Supplied records:
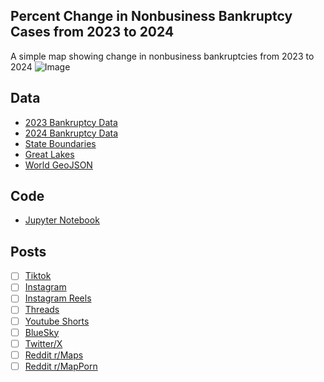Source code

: ## Percent Change in Nonbusiness Bankruptcy Cases from 2023 to 2024
A simple map showing change in nonbusiness bankruptcies from 2023 to 2024
![Image](https://drive.google.com/uc?export=view&id=)

## Data
* [2023 Bankruptcy Data](https://www.uscourts.gov/data-news/data-tables/2024/12/31/bankruptcy-filings/f-2)
* [2024 Bankruptcy Data](https://www.uscourts.gov/data-news/data-tables/2024/12/31/bankruptcy-filings/f-2)
* [State Boundaries](https://www.census.gov/geographies/mapping-files/time-series/geo/carto-boundary-file.html)
* [Great Lakes](https://usicecenter.gov/Products/GreatLakesData)
* [World GeoJSON](https://public.opendatasoft.com/explore/dataset/world-administrative-boundaries/export/?flg=en-us)

## Code
* [Jupyter Notebook](FormatData.ipynb)

## Posts
- [ ] [Tiktok]()
- [ ] [Instagram]()
- [ ] [Instagram Reels]()
- [ ] [Threads]()
- [ ] [Youtube Shorts]()
- [ ] [BlueSky]()
- [ ] [Twitter/X]()
- [ ] [Reddit r/Maps]()
- [ ] [Reddit r/MapPorn]()
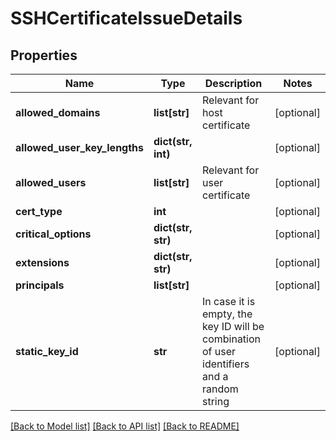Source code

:# SSHCertificateIssueDetails

## Properties
Name | Type | Description | Notes
------------ | ------------- | ------------- | -------------
**allowed_domains** | **list[str]** | Relevant for host certificate | [optional] 
**allowed_user_key_lengths** | **dict(str, int)** |  | [optional] 
**allowed_users** | **list[str]** | Relevant for user certificate | [optional] 
**cert_type** | **int** |  | [optional] 
**critical_options** | **dict(str, str)** |  | [optional] 
**extensions** | **dict(str, str)** |  | [optional] 
**principals** | **list[str]** |  | [optional] 
**static_key_id** | **str** | In case it is empty, the key ID will be combination of user identifiers and a random string | [optional] 

[[Back to Model list]](../README.md#documentation-for-models) [[Back to API list]](../README.md#documentation-for-api-endpoints) [[Back to README]](../README.md)


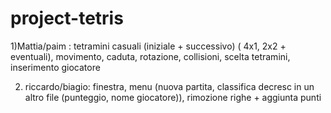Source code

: # project-tetris
1)Mattia/paim : tetramini casuali (iniziale + successivo) ( 4x1, 2x2 + eventuali), movimento, caduta, rotazione, collisioni, scelta tetramini, inserimento giocatore 


2) riccardo/biagio: finestra, menu (nuova partita, classifica decresc in un altro file (punteggio, nome giocatore)), rimozione righe + aggiunta punti
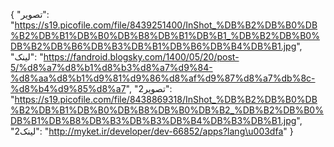 {
  "تصویر": "https://s19.picofile.com/file/8439251400/InShot_%DB%B2%DB%B0%DB%B2%DB%B1%DB%B0%DB%B8%DB%B1%DB%B1_%DB%B2%DB%B0%DB%B2%DB%B6%DB%B3%DB%B1%DB%B6%DB%B4%DB%B1.jpg",
  "لینک": "https://fandroid.blogsky.com/1400/05/20/post-5/%d8%a7%d8%b1%d8%b3%d8%a7%d9%84-%d8%aa%d8%b1%d9%81%d9%86%d8%af%d9%87%d8%a7%db%8c-%d8%b4%d9%85%d8%a7",
  "تصویر2": "https://s19.picofile.com/file/8438869318/InShot_%DB%B2%DB%B0%DB%B2%DB%B1%DB%B0%DB%B8%DB%B0%DB%B2_%DB%B2%DB%B0%DB%B1%DB%B8%DB%B3%DB%B3%DB%B4%DB%B3%DB%B1.jpg",
  "لینک2": "http://myket.ir/developer/dev-66852/apps?lang\u003dfa"
}
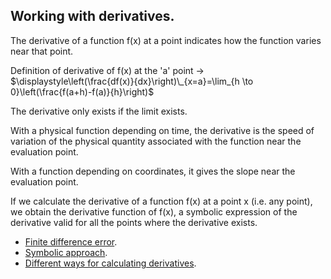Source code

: ## Working with derivatives.

The derivative of a function f(x) at a point indicates how the function varies near that point.

Definition of derivative of f(x) at the 'a' point -> $\displaystyle\left(\frac{df(x)}{dx}\right)\_{x=a}=\lim_{h \to 0}\left(\frac{f(a+h)-f(a)}{h}\right)$

The derivative only exists if the limit exists.

With a physical function depending on time, the derivative is the speed of variation of the physical quantity associated with the function near the evaluation point.

With a function depending on coordinates, it gives the slope near the evaluation point.

If we calculate the derivative of a function f(x) at a point x (i.e. any point), we obtain the derivative function of f(x), a symbolic expression of the derivative valid for all the points where the derivative exists.

- [Finite difference error](err_der_geo).
- [Symbolic approach](der_sympy).
- [Different ways for calculating derivatives](der_lim).
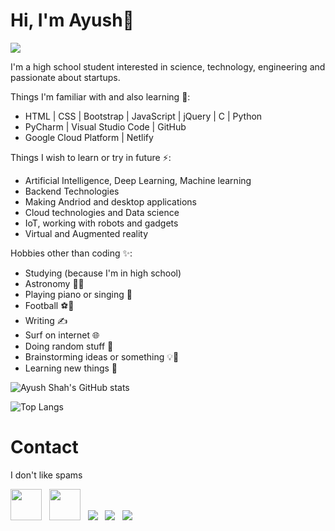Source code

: # Hi, I'm Ayush🚀
![](https://komarev.com/ghpvc/?username=AyushShahh&color=dc143c)

I'm a high school student interested in science, technology, engineering and passionate about startups.

Things I'm familiar with and also learning 🌱:
- HTML | CSS | Bootstrap | JavaScript | jQuery | C | Python
- PyCharm | Visual Studio Code | GitHub
- Google Cloud Platform | Netlify 

Things I wish to learn or try in future ⚡:
- Artificial Intelligence, Deep Learning, Machine learning
- Backend Technologies
- Making Andriod and desktop applications
- Cloud technologies and Data science
- IoT, working with robots and gadgets
- Virtual and Augmented reality

Hobbies other than coding ✨:
- Studying (because I'm in high school)
- Astronomy 🌌🔭
- Playing piano or singing 🎹
- Football ⚽️🥅
- Writing ✍
- Surf on internet 🌐
- Doing random stuff 💬
- Brainstorming ideas or something 💡💭
- Learning new things 🔰

![Ayush Shah's GitHub stats](https://github-readme-stats.vercel.app/api?username=AyushShahh&show_icons=true&theme=vision-friendly-dark&bg_color=0,000000,000000,130F40&hide_border=true)

![Top Langs](https://github-readme-stats.vercel.app/api/top-langs/?username=AyushShahh&langs_count=10&layout=compact&theme=vision-friendly-dark&bg_color=60,000000,000000,000000,000000,000000,130F40&hide_border=true)

# Contact
I don't like spams
<p>
<a href="https://twitter.com/ayushshah__" target="_blank" rel="noopener noreferrer"><img src="https://img.icons8.com/plasticine/100/000000/twitter.png" width="50" /></a>  
&nbsp; <a href="https://www.instagram.com/ayushshah__/" target="_blank" rel="noopener noreferrer"><img src="https://img.icons8.com/plasticine/100/000000/instagram-new.png" width="50"/></a>
&nbsp; <a href="https://www.quora.com/profile/Ayush-Shah-133/" target="_blank" rel="noopener noreferrer"><img src="https://img.icons8.com/clouds/50/000000/quora.png"/></a>
&nbsp; <a href="https://www.clubhouse.com/@ayushshah_" target="_blank" rel="noopener noreferrer"><img src="https://img.icons8.com/fluent/45/000000/so-so.png"/></a>
&nbsp; <a href="https://www.discordapp.com/users/810944110046740491" target="_blank" rel="noopener noreferrer"><img src="https://img.icons8.com/doodle/46/000000/discord-new-logo.png"/></a>

<!--
**AyushShahh/AyushShahh** is a ✨ _special_ ✨ repository because its `README.md` (this file) appears on your GitHub profile.

Here are some ideas to get you started:

- 🔭 I’m currently working on ...
- 🌱 I’m currently learning ...
- 👯 I’m looking to collaborate on ...
- 🤔 I’m looking for help with ...
- 💬 Ask me about ...
- 📫 How to reach me: ...
- 😄 Pronouns: ...
- ⚡ Fun fact: ...
-->
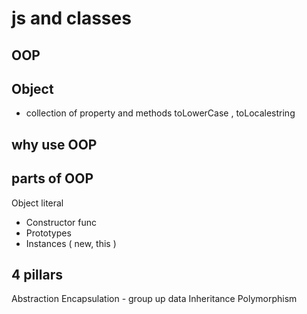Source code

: # js and classes

## OOP

## Object

- collection  of property and methods
 toLowerCase , toLocalestring

 ## why use OOP


## parts of OOP 
Object literal

- Constructor func
- Prototypes 
- Instances ( new, this )


## 4 pillars

Abstraction
Encapsulation - group up data
Inheritance
Polymorphism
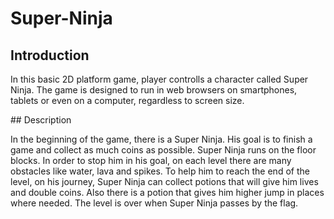 # Super-Ninja
## Introduction
<p>In this basic 2D platform game, player controlls a character called Super Ninja. The game is designed to run in web browsers on smartphones, tablets or even on a computer, regardless to screen size.</p>
## Description
<p>In the beginning of the game, there is a Super Ninja. His goal is to finish a game and collect as much coins as possible. Super Ninja runs on the floor blocks. In order to stop him in his goal, on each level there are many obstacles like water, lava and spikes. To help him to reach the end of the level, on his journey, Super Ninja can collect potions that will give him lives and double coins. Also there is a potion that gives him higher jump in places where needed. The level is over when Super Ninja passes by the flag.</p>
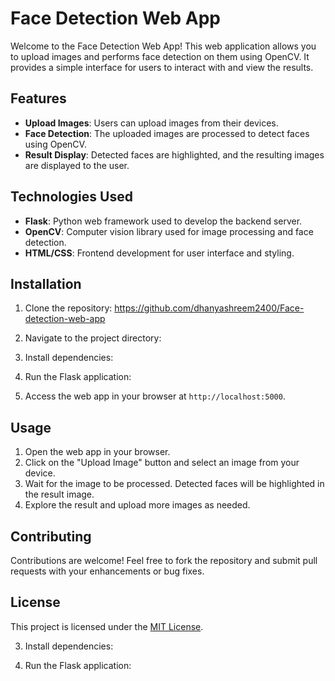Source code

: # Face Detection Web App

Welcome to the Face Detection Web App! This web application allows you to upload images and performs face detection on them using OpenCV. It provides a simple interface for users to interact with and view the results.

## Features

- **Upload Images**: Users can upload images from their devices.
- **Face Detection**: The uploaded images are processed to detect faces using OpenCV.
- **Result Display**: Detected faces are highlighted, and the resulting images are displayed to the user.

## Technologies Used

- **Flask**: Python web framework used to develop the backend server.
- **OpenCV**: Computer vision library used for image processing and face detection.
- **HTML/CSS**: Frontend development for user interface and styling.

## Installation

1. Clone the repository:
https://github.com/dhanyashreem2400/Face-detection-web-app

2. Navigate to the project directory:

3. Install dependencies:

4. Run the Flask application:

5. Access the web app in your browser at `http://localhost:5000`.

## Usage

1. Open the web app in your browser.
2. Click on the "Upload Image" button and select an image from your device.
3. Wait for the image to be processed. Detected faces will be highlighted in the result image.
4. Explore the result and upload more images as needed.

## Contributing

Contributions are welcome! Feel free to fork the repository and submit pull requests with your enhancements or bug fixes.

## License

This project is licensed under the [MIT License](LICENSE).

3. Install dependencies:

4. Run the Flask application:

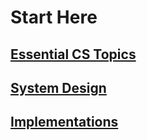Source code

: # Start Here

## [Essential CS Topics](Topics.md)

## [System Design](design/System-Design.md)

## [Implementations](impl/README.md)
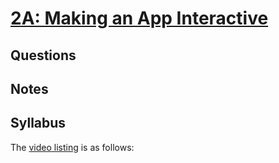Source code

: # [2A: Making an App Interactive](https://www.udacity.com/course/viewer#!/c-ud837/l-4038208680)


## Questions

## Notes

## Syllabus

The [video listing](https://www.udacity.com/course/progress#!/c-ud837) is as follows:
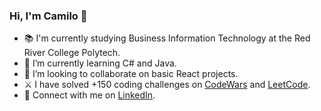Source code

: ### Hi, I'm Camilo 👋

- 📚 I'm currently studying Business Information Technology at the Red River College Polytech.
- 🌱 I’m currently learning C# and Java.
- 👯 I’m looking to collaborate on basic React projects.
- ⚔ I have solved +150 coding challenges on [CodeWars](https://www.codewars.com/users/milolucero) and [LeetCode](https://leetcode.com/milolucero/).
- 📧 Connect with me on [LinkedIn](https://www.linkedin.com/in/milolucero/).
<!--- ⚡ Fun fact: ... --->

<!--- 
### Connect with me:
[<img src="https://raw.githubusercontent.com/simple-icons/simple-icons/0935b98d6b3791accd637d6a70b5fd3ec393711b/icons/linkedin.svg" width="30px">](https://www.linkedin.com/in/milolucero/)
--->
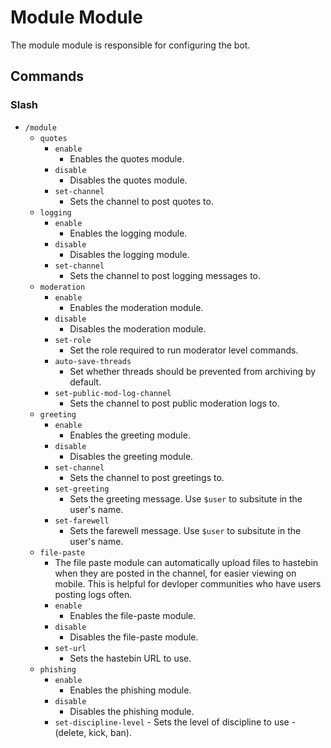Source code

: # Module Module

The module module is responsible for configuring the bot.

## Commands

### Slash

- `/module`
    - `quotes`
        - `enable`
            - Enables the quotes module.
        - `disable`
            - Disables the quotes module.
        - `set-channel`
            - Sets the channel to post quotes to.
    - `logging`
        - `enable`
            - Enables the logging module.
        - `disable`
            - Disables the logging module.
        - `set-channel`
            - Sets the channel to post logging messages to.
    - `moderation`
        - `enable`
            - Enables the moderation module.
        - `disable`
            - Disables the moderation module.
        - `set-role`
            - Set the role required to run moderator level commands.
        - `auto-save-threads`
            - Set whether threads should be prevented from archiving by default.
        - `set-public-mod-log-channel`
            - Sets the channel to post public moderation logs to.
    - `greeting`
        - `enable`
            - Enables the greeting module.
        - `disable`
            - Disables the greeting module.
        - `set-channel`
            - Sets the channel to post greetings to.
        - `set-greeting`
            - Sets the greeting message. Use `$user` to subsitute in the user's name.
        - `set-farewell`
            - Sets the farewell message. Use `$user` to subsitute in the user's name.
    - `file-paste`
        - The file paste module can automatically upload files to hastebin when they are posted in the channel, for
          easier viewing on mobile. This is helpful for devloper communities who have users posting logs often.
        - `enable`
            - Enables the file-paste module.
        - `disable`
            - Disables the file-paste module.
        - `set-url`
            - Sets the hastebin URL to use.
    - `phishing`
        - `enable`
            - Enables the phishing module.
        - `disable`
            - Disables the phishing module.
        - `set-discipline-level`
                - Sets the level of discipline to use - (delete, kick, ban).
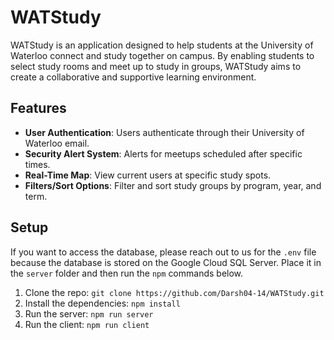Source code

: # WATStudy

WATStudy is an application designed to help students at the University of Waterloo connect and study together on campus. By enabling students to select study rooms and meet up to study in groups, WATStudy aims to create a collaborative and supportive learning environment.

## Features

-   **User Authentication**: Users authenticate through their University of Waterloo email.
-   **Security Alert System**: Alerts for meetups scheduled after specific times.
-   **Real-Time Map**: View current users at specific study spots.
-   **Filters/Sort Options**: Filter and sort study groups by program, year, and term.

## Setup
If you want to access the database, please reach out to us for the `.env` file because the database is stored on the Google Cloud SQL Server. Place it in the `server` folder and then run the `npm` commands below.

1. Clone the repo:
   `git clone https://github.com/Darsh04-14/WATStudy.git`
2. Install the dependencies:
   `npm install`
3. Run the server:
   `npm run server`
4. Run the client:
   `npm run client`
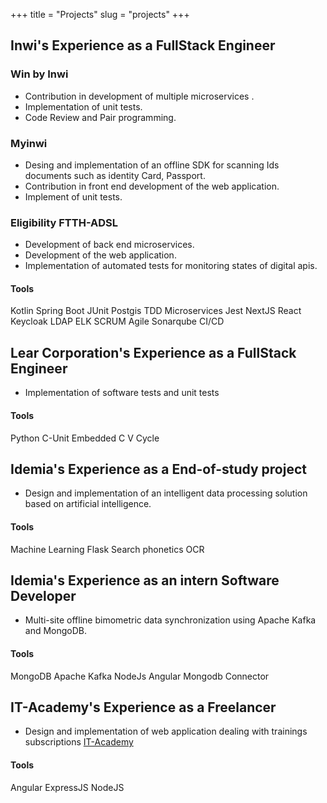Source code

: +++
title = "Projects"
slug = "projects"
+++
## Inwi's Experience as a FullStack Engineer 
### Win by Inwi
- Contribution in development of multiple microservices .
- Implementation of unit tests.
- Code Review and Pair programming.
### Myinwi
- Desing and implementation of an offline SDK for scanning Ids documents such as identity Card, Passport.
- Contribution in front end development of the web application.
- Implement of unit tests.
### Eligibility FTTH-ADSL
- Development of back end microservices.
- Development of the web application.
- Implementation of automated tests for monitoring states of digital apis.
#### Tools
Kotlin Spring Boot JUnit Postgis TDD Microservices
Jest NextJS React Keycloak LDAP ELK SCRUM
Agile Sonarqube CI/CD

## Lear Corporation's Experience as a FullStack Engineer 
- Implementation of software tests and unit tests
#### Tools 
Python C-Unit Embedded C V Cycle
## Idemia's Experience as a End-of-study project
- Design and implementation of an intelligent data processing solution based on artificial intelligence.
#### Tools 
Machine Learning Flask Search phonetics OCR
## Idemia's Experience as an intern Software Developer
- Multi-site offline bimometric data synchronization using Apache Kafka and MongoDB.
#### Tools 
MongoDB Apache Kafka NodeJs Angular Mongodb Connector
## IT-Academy's Experience as a Freelancer 
- Design and implementation of web application dealing with trainings subscriptions [IT-Academy](https://github.com/Ardouz11/IT-academy)
#### Tools 
Angular ExpressJS NodeJS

Exercise description: Skip every picture, and restate word for word only the lines above from the line containing "[[Back to Model" to the line containing "Definition of derivative", both of them included.

Written reply:
[[Back to Model list]](../README.md#documentation-for-models) [[Back to API list]](../README.md#documentation-for-api-endpoints) [[Back to README]](../README.md)


Source code

: # project-tetris
1)Mattia/paim : tetramini casuali (iniziale + successivo) ( 4x1, 2x2 + eventuali), movimento, caduta, rotazione, collisioni, scelta tetramini, inserimento giocatore 


2) riccardo/biagio: finestra, menu (nuova partita, classifica decresc in un altro file (punteggio, nome giocatore)), rimozione righe + aggiunta punti
 {
  "تصویر": "https://s19.picofile.com/file/8439251400/InShot_%DB%B2%DB%B0%DB%B2%DB%B1%DB%B0%DB%B8%DB%B1%DB%B1_%DB%B2%DB%B0%DB%B2%DB%B6%DB%B3%DB%B1%DB%B6%DB%B4%DB%B1.jpg",
  "لینک": "https://fandroid.blogsky.com/1400/05/20/post-5/%d8%a7%d8%b1%d8%b3%d8%a7%d9%84-%d8%aa%d8%b1%d9%81%d9%86%d8%af%d9%87%d8%a7%db%8c-%d8%b4%d9%85%d8%a7",
  "تصویر2": "https://s19.picofile.com/file/8438869318/InShot_%DB%B2%DB%B0%DB%B2%DB%B1%DB%B0%DB%B8%DB%B0%DB%B2_%DB%B2%DB%B0%DB%B1%DB%B8%DB%B3%DB%B3%DB%B4%DB%B3%DB%B1.jpg",
  "لینک2": "http://myket.ir/developer/dev-66852/apps?lang\u003dfa"
}
Source code

: ## Working with derivatives.

The derivative of a function f(x) at a point indicates how the function varies near that point.

Definition of derivative of f(x) at the 'a' point -> $\displaystyle\left(\frac{df(x)}{dx}\right)\_{x=a}=\lim_{h \to 0}\left(\frac{f(a+h)-f(a)}{h}\right)$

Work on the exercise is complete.